[Saved data entries]
BEGIN
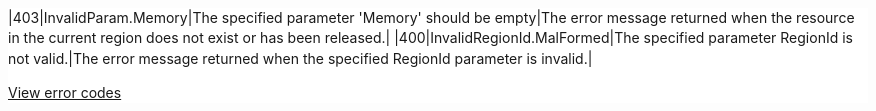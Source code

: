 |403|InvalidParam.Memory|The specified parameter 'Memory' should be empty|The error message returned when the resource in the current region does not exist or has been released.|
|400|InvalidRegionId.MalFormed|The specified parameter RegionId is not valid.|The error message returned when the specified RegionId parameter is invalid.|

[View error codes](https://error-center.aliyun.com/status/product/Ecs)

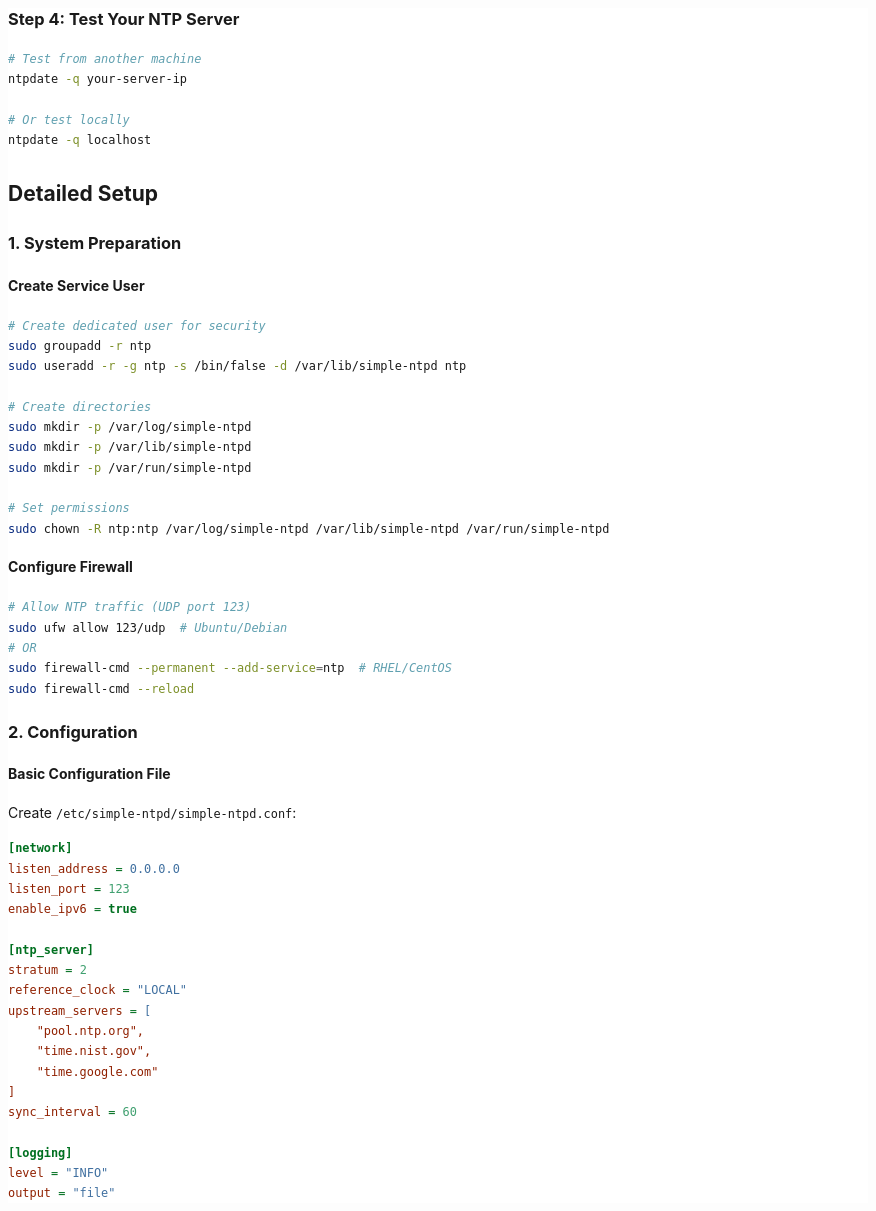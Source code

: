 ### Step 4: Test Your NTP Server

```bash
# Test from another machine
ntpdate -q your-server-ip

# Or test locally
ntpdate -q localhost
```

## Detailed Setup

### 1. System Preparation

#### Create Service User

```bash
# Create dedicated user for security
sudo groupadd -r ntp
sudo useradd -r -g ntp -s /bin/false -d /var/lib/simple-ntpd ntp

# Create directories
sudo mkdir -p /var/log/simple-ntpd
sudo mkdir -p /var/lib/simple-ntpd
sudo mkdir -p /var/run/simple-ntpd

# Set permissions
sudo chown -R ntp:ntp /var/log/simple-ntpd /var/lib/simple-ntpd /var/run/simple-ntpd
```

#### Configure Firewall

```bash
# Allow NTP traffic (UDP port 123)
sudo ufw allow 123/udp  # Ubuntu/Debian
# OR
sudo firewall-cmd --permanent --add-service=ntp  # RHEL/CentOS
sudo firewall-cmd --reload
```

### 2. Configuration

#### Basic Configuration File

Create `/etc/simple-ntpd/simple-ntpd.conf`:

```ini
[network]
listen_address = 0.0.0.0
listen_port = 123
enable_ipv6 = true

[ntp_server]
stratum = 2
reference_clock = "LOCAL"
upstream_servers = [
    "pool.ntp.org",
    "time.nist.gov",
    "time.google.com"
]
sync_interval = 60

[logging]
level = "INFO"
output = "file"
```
END
Required work | Looking through the records, copy out every line in which the word "Configuration" is found.

Task result |
### 2. Configuration
#### Basic Configuration File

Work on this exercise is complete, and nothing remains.